To compile and install OpenCV4 with contrib us the script install_OpenCV4.sh. It will download and compile OpenCV in Download folder.

bash scripts/install_OpenCV4.sh

If you have OpenCV compiled with cuda and contrib and want to use it with tkDNN pass ENABLE_OPENCV_CUDA_CONTRIB=ON flag when compiling tkDBB . If the flag is not passed,the preprocessing of the networks is computed on the CPU, otherwise on the GPU. In the latter case some milliseconds are saved in the end-to-end latency.

How to compile this repo

Build with cmake. If using Ubuntu 18.04 a new version of cmake is needed (3.15 or above).
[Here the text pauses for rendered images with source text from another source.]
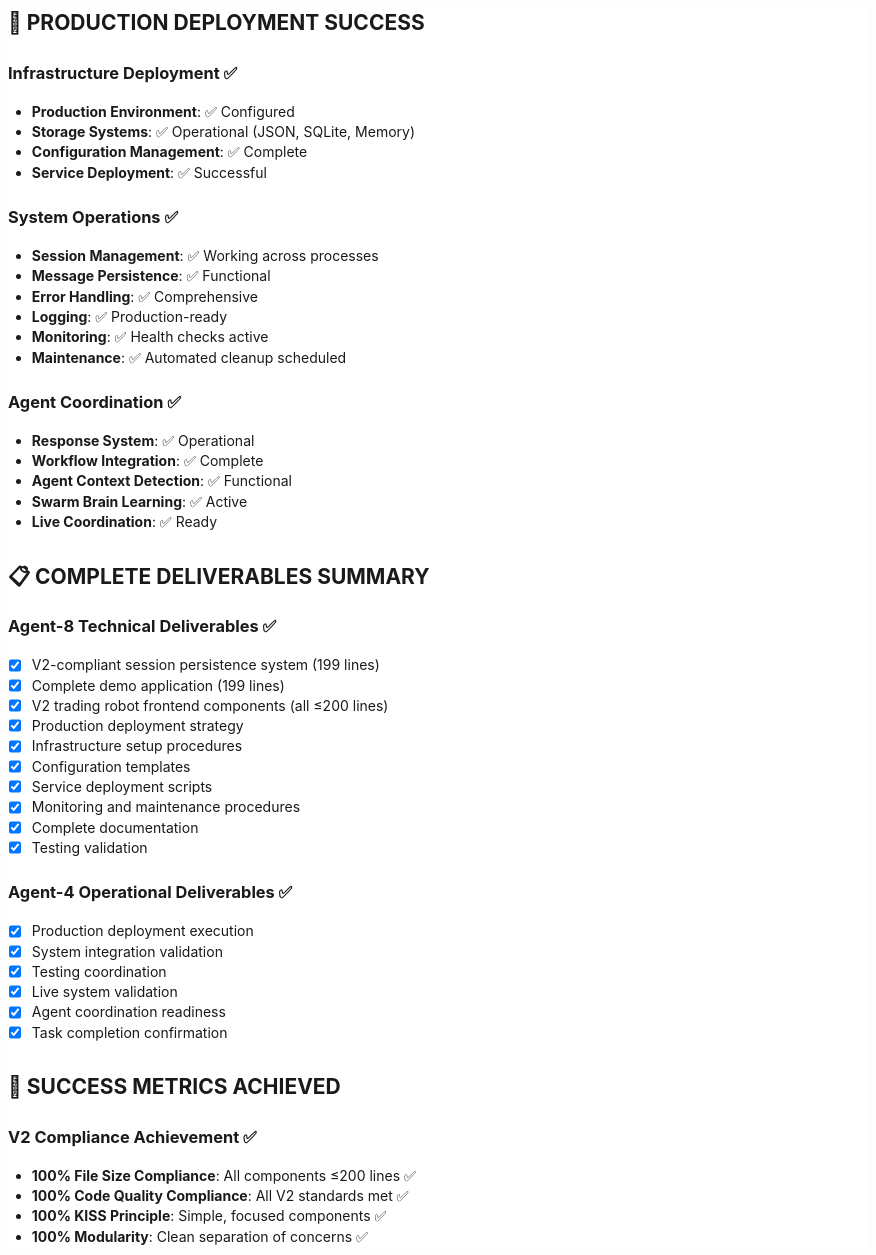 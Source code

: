 ## 🚀 **PRODUCTION DEPLOYMENT SUCCESS**

### **Infrastructure Deployment** ✅
- **Production Environment**: ✅ Configured
- **Storage Systems**: ✅ Operational (JSON, SQLite, Memory)
- **Configuration Management**: ✅ Complete
- **Service Deployment**: ✅ Successful

### **System Operations** ✅
- **Session Management**: ✅ Working across processes
- **Message Persistence**: ✅ Functional
- **Error Handling**: ✅ Comprehensive
- **Logging**: ✅ Production-ready
- **Monitoring**: ✅ Health checks active
- **Maintenance**: ✅ Automated cleanup scheduled

### **Agent Coordination** ✅
- **Response System**: ✅ Operational
- **Workflow Integration**: ✅ Complete
- **Agent Context Detection**: ✅ Functional
- **Swarm Brain Learning**: ✅ Active
- **Live Coordination**: ✅ Ready

## 📋 **COMPLETE DELIVERABLES SUMMARY**

### **Agent-8 Technical Deliverables** ✅
- [x] V2-compliant session persistence system (199 lines)
- [x] Complete demo application (199 lines)
- [x] V2 trading robot frontend components (all ≤200 lines)
- [x] Production deployment strategy
- [x] Infrastructure setup procedures
- [x] Configuration templates
- [x] Service deployment scripts
- [x] Monitoring and maintenance procedures
- [x] Complete documentation
- [x] Testing validation

### **Agent-4 Operational Deliverables** ✅
- [x] Production deployment execution
- [x] System integration validation
- [x] Testing coordination
- [x] Live system validation
- [x] Agent coordination readiness
- [x] Task completion confirmation

## 🎯 **SUCCESS METRICS ACHIEVED**

### **V2 Compliance Achievement** ✅
- **100% File Size Compliance**: All components ≤200 lines ✅
- **100% Code Quality Compliance**: All V2 standards met ✅
- **100% KISS Principle**: Simple, focused components ✅
- **100% Modularity**: Clean separation of concerns ✅
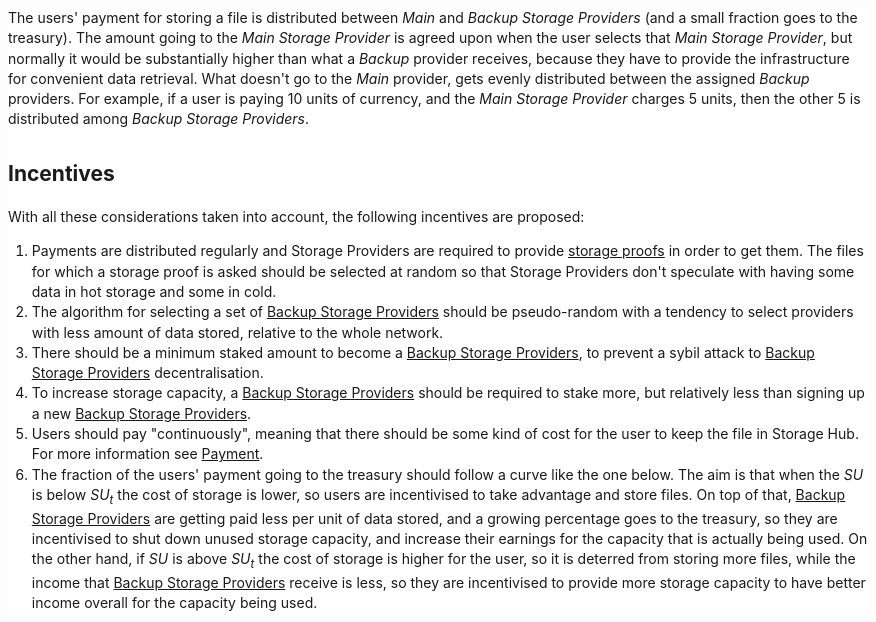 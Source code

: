 The users' payment for storing a file is distributed between *Main* and *Backup Storage Providers* (and a small fraction goes to the treasury). The amount going to the *Main Storage Provider* is agreed upon when the user selects that *Main Storage Provider*, but normally it would be substantially higher than what a *Backup* provider receives, because they have to provide the infrastructure for convenient data retrieval. What doesn't go to the *Main* provider, gets evenly distributed between the assigned *Backup* providers. For example, if a user is paying 10 units of currency, and the *Main Storage Provider* charges 5 units, then the other 5 is distributed among *Backup Storage Providers*.
## Incentives
With all these considerations taken into account, the following incentives are proposed:
1. Payments are distributed regularly and Storage Providers are required to provide [storage proofs](bigMutableProviderInteraction.md#Proofs) in order to get them. The files for which a storage proof is asked should be selected at random so that Storage Providers don't speculate with having some data in hot storage and some in cold.
2. The algorithm for selecting a set of [Backup Storage Providers](bigMutableProviderInteraction.md#Main-Storage-Providers-vs-Backup-Storage-Providers) should be pseudo-random with a tendency to select providers with less amount of data stored, relative to the whole network.
3. There should be a minimum staked amount to become a [Backup Storage Providers](bigMutableProviderInteraction.md#Main-Storage-Providers-vs-Backup-Storage-Providers), to prevent a sybil attack to [Backup Storage Providers](bigMutableProviderInteraction.md#Main-Storage-Providers-vs-Backup-Storage-Providers) decentralisation.
4. To increase storage capacity, a [Backup Storage Providers](bigMutableProviderInteraction.md#Main-Storage-Providers-vs-Backup-Storage-Providers) should be required to stake more, but relatively less than signing up a new [Backup Storage Providers](bigMutableProviderInteraction.md#Main-Storage-Providers-vs-Backup-Storage-Providers).
5. Users should pay "continuously", meaning that there should be some kind of cost for the user to keep the file in Storage Hub. For more information see [Payment](bigMutableProviderInteraction.md#Payment).
6. The fraction of the users' payment going to the treasury should follow a curve like the one below. The aim is that when the $SU$ is below $SU_t$ the cost of storage is lower, so users are incentivised to take advantage and store files. On top of that, [Backup Storage Providers](bigMutableProviderInteraction.md#Main-Storage-Providers-vs-Backup-Storage-Providers) are getting paid less per unit of data stored, and a growing percentage goes to the treasury, so they are incentivised to shut down unused storage capacity, and increase their earnings for the capacity that is actually being used. On the other hand, if $SU$ is above $SU_t$ the cost of storage is higher for the user, so it is deterred from storing more files, while the income that [Backup Storage Providers](bigMutableProviderInteraction.md#Main-Storage-Providers-vs-Backup-Storage-Providers) receive is less, so they are incentivised to provide more storage capacity to have better income overall for the capacity being used.
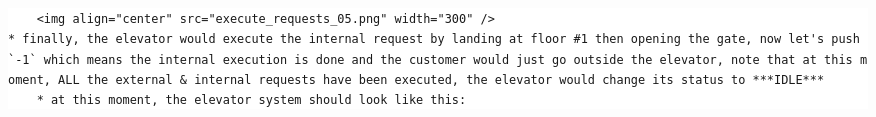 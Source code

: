         <img align="center" src="execute_requests_05.png" width="300" />
    * finally, the elevator would execute the internal request by landing at floor #1 then opening the gate, now let's push `-1` which means the internal execution is done and the customer would just go outside the elevator, note that at this moment, ALL the external & internal requests have been executed, the elevator would change its status to ***IDLE***
        * at this moment, the elevator system should look like this:   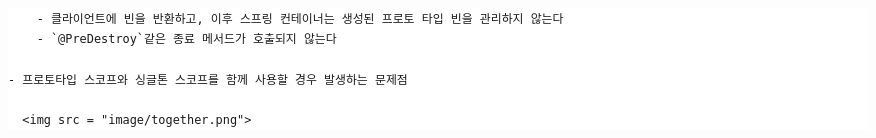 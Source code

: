         - 클라이언트에 빈을 반환하고, 이후 스프링 컨테이너는 생성된 프로토 타입 빈을 관리하지 않는다
        - `@PreDestroy`같은 종료 메서드가 호출되지 않는다
    
    - 프로토타입 스코프와 싱글톤 스코프를 함께 사용할 경우 발생하는 문제점

      <img src = "image/together.png">
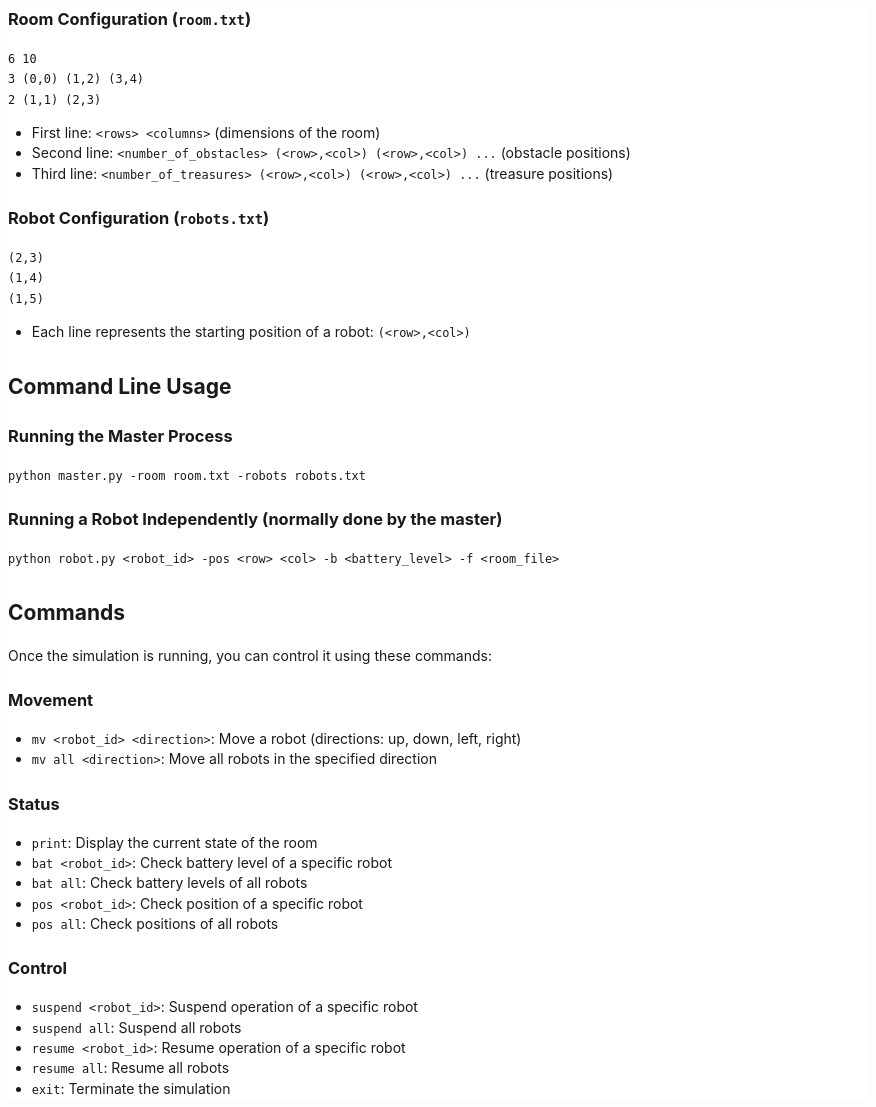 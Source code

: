 ### Room Configuration (`room.txt`)
```
6 10
3 (0,0) (1,2) (3,4)
2 (1,1) (2,3)
```
- First line: `<rows> <columns>` (dimensions of the room)
- Second line: `<number_of_obstacles> (<row>,<col>) (<row>,<col>) ...` (obstacle positions)
- Third line: `<number_of_treasures> (<row>,<col>) (<row>,<col>) ...` (treasure positions)

### Robot Configuration (`robots.txt`)
```
(2,3)
(1,4)
(1,5)
```
- Each line represents the starting position of a robot: `(<row>,<col>)`

## Command Line Usage

### Running the Master Process
```
python master.py -room room.txt -robots robots.txt
```

### Running a Robot Independently (normally done by the master)
```
python robot.py <robot_id> -pos <row> <col> -b <battery_level> -f <room_file>
```

## Commands

Once the simulation is running, you can control it using these commands:

### Movement
- `mv <robot_id> <direction>`: Move a robot (directions: up, down, left, right)
- `mv all <direction>`: Move all robots in the specified direction

### Status
- `print`: Display the current state of the room
- `bat <robot_id>`: Check battery level of a specific robot
- `bat all`: Check battery levels of all robots
- `pos <robot_id>`: Check position of a specific robot
- `pos all`: Check positions of all robots

### Control
- `suspend <robot_id>`: Suspend operation of a specific robot
- `suspend all`: Suspend all robots
- `resume <robot_id>`: Resume operation of a specific robot
- `resume all`: Resume all robots
- `exit`: Terminate the simulation
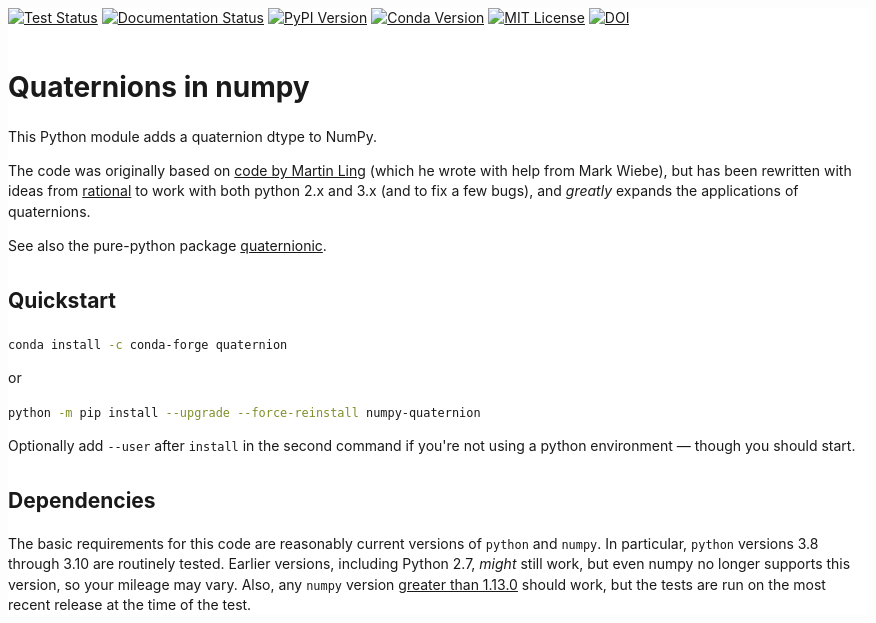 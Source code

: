 [![Test Status](https://github.com/moble/quaternion/workflows/tests/badge.svg)](https://github.com/moble/quaternion/actions)
[![Documentation Status](https://readthedocs.org/projects/quaternion/badge/?version=latest)](https://quaternion.readthedocs.io/en/latest/?badge=latest)
[![PyPI Version](https://img.shields.io/pypi/v/numpy-quaternion?color=)](https://pypi.org/project/numpy-quaternion/)
[![Conda Version](https://img.shields.io/conda/vn/conda-forge/quaternion.svg?color=)](https://anaconda.org/conda-forge/quaternion)
[![MIT License](https://img.shields.io/github/license/moble/quaternion.svg)](https://github.com/moble/quaternion/blob/main/LICENSE)
[![DOI](https://zenodo.org/badge/27896013.svg)](https://zenodo.org/badge/latestdoi/27896013)


# Quaternions in numpy

This Python module adds a quaternion dtype to NumPy.

The code was originally based on [code by Martin
Ling](https://github.com/martinling/numpy_quaternion) (which he wrote
with help from Mark Wiebe), but has been rewritten with ideas from
[rational](https://github.com/numpy/numpy-dtypes/tree/master/npytypes/rational)
to work with both python 2.x and 3.x (and to fix a few bugs), and
*greatly* expands the applications of quaternions.

See also the pure-python package
[quaternionic](https://github.com/moble/quaternionic).

## Quickstart

```sh
conda install -c conda-forge quaternion
```

or

```sh
python -m pip install --upgrade --force-reinstall numpy-quaternion
```

Optionally add `--user` after `install` in the second command if
you're not using a python environment — though you should start.


## Dependencies

The basic requirements for this code are reasonably current versions
of `python` and `numpy`.  In particular, `python` versions 3.8
through 3.10 are routinely tested.  Earlier versions, including
Python 2.7, *might* still work, but even numpy no longer supports
this version, so your mileage may vary.  Also, any `numpy` version
[greater than 1.13.0](https://github.com/moble/quaternion/issues/114)
should work, but the tests are run on the most recent release at the
time of the test.
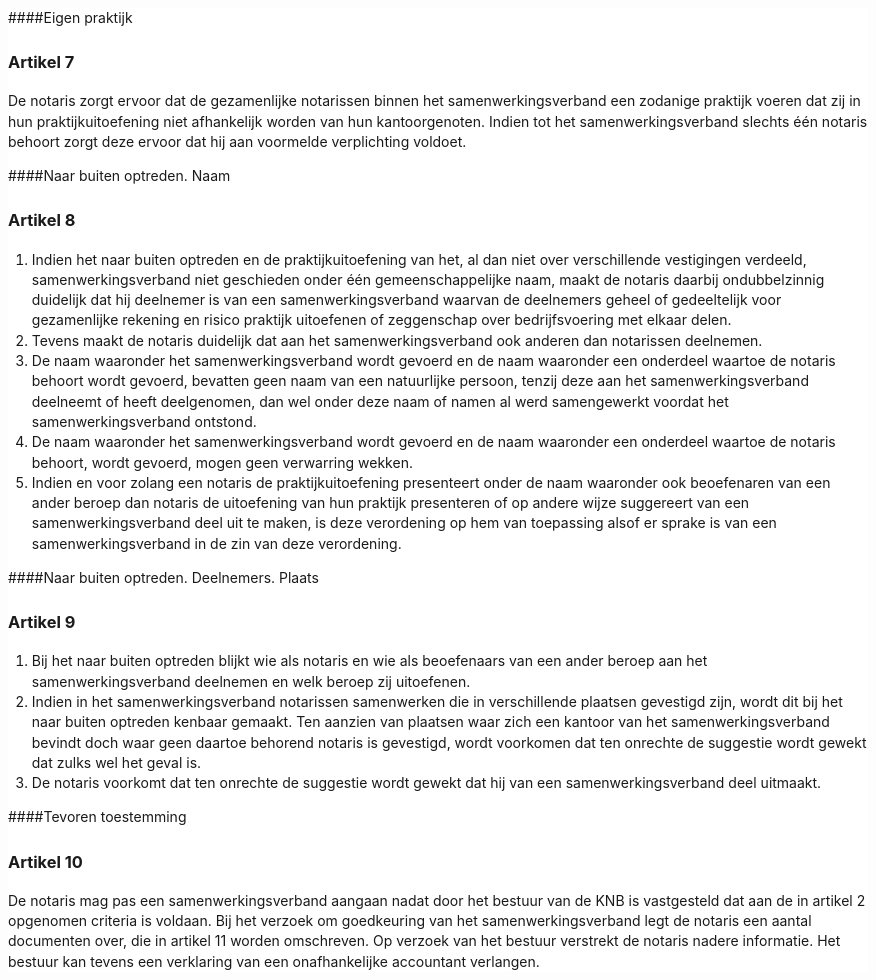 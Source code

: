 ####Eigen praktijk

### Artikel  7  

De notaris zorgt ervoor dat de gezamenlijke notarissen binnen het samenwerkingsverband een zodanige praktijk voeren dat zij in hun praktijkuitoefening niet afhankelijk worden van hun kantoorgenoten. Indien tot het samenwerkingsverband slechts één notaris behoort zorgt deze ervoor dat hij aan voormelde verplichting voldoet.  

####Naar buiten optreden. Naam

### Artikel  8  

1.  Indien het naar buiten optreden en de praktijkuitoefening van het, al dan niet over verschillende vestigingen verdeeld, samenwerkingsverband niet geschieden onder één gemeenschappelijke naam, maakt de notaris daarbij ondubbelzinnig duidelijk dat hij deelnemer is van een samenwerkingsverband waarvan de deelnemers geheel of gedeeltelijk voor gezamenlijke rekening en risico praktijk uitoefenen of zeggenschap over bedrijfsvoering met elkaar delen.   
2.  Tevens maakt de notaris duidelijk dat aan het samenwerkingsverband ook anderen dan notarissen deelnemen.   
3.  De naam waaronder het samenwerkingsverband wordt gevoerd en de naam waaronder een onderdeel waartoe de notaris behoort wordt gevoerd, bevatten geen naam van een natuurlijke persoon, tenzij deze aan het samenwerkingsverband deelneemt of heeft deelgenomen, dan wel onder deze naam of namen al werd samengewerkt voordat het samenwerkingsverband ontstond.   
4.  De naam waaronder het samenwerkingsverband wordt gevoerd en de naam waaronder een onderdeel waartoe de notaris behoort, wordt gevoerd, mogen geen verwarring wekken.   
5.  Indien en voor zolang een notaris de praktijkuitoefening presenteert onder de naam waaronder ook beoefenaren van een ander beroep dan notaris de uitoefening van hun praktijk presenteren of op andere wijze suggereert van een samenwerkingsverband deel uit te maken, is deze verordening op hem van toepassing alsof er sprake is van een samenwerkingsverband in de zin van deze verordening.   

####Naar buiten optreden. Deelnemers. Plaats

### Artikel  9  

1.  Bij het naar buiten optreden blijkt wie als notaris en wie als beoefenaars van een ander beroep aan het samenwerkingsverband deelnemen en welk beroep zij uitoefenen.   
2.  Indien in het samenwerkingsverband notarissen samenwerken die in verschillende plaatsen gevestigd zijn, wordt dit bij het naar buiten optreden kenbaar gemaakt. Ten aanzien van plaatsen waar zich een kantoor van het samenwerkingsverband bevindt doch waar geen daartoe behorend notaris is gevestigd, wordt voorkomen dat ten onrechte de suggestie wordt gewekt dat zulks wel het geval is.   
3.  De notaris voorkomt dat ten onrechte de suggestie wordt gewekt dat hij van een samenwerkingsverband deel uitmaakt.   

####Tevoren toestemming

### Artikel  10  

De notaris mag pas een samenwerkingsverband aangaan nadat door het bestuur van de KNB is vastgesteld dat aan de in artikel 2 opgenomen criteria is voldaan. Bij het verzoek om goedkeuring van het samenwerkingsverband legt de notaris een aantal documenten over, die in artikel 11 worden omschreven. Op verzoek van het bestuur verstrekt de notaris nadere informatie. Het bestuur kan tevens een verklaring van een onafhankelijke accountant verlangen.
On both linux and windows ,the CMAKE_BUILD_TYPE variable needs to be defined as either Release or Debug.

git clone https://github.com/ceccocats/tkDNN
cd tkDNN
mkdir build
cd build
cmake -DCMAKE_BUILD_TYPE=Release .. 
make

Workflow

Steps needed to do inference on tkDNN with a custom neural network.

• Build and train a NN model with your favorite framework.
• Export weights and bias for each layer and save them in a binary file (one for layer).
• Export outputs for each layer and save them in a binary file (one for layer).
• Create a new test and define the network, layer by layer using the weights extracted and the output to check the results.
• Do inference.

Exporting weights

For specific details on how to export weights see HERE.

Run the demos

For specific details on how to run:

• 2D object detection demos, details on FP16, INT8 and batching see HERE.
• segmentation demos see HERE.
• monocular depth estimation see HERE.
• 2D/3D object detection and tracking demos see HERE.
• mAP demo to evaluate 2D object detectors see HERE.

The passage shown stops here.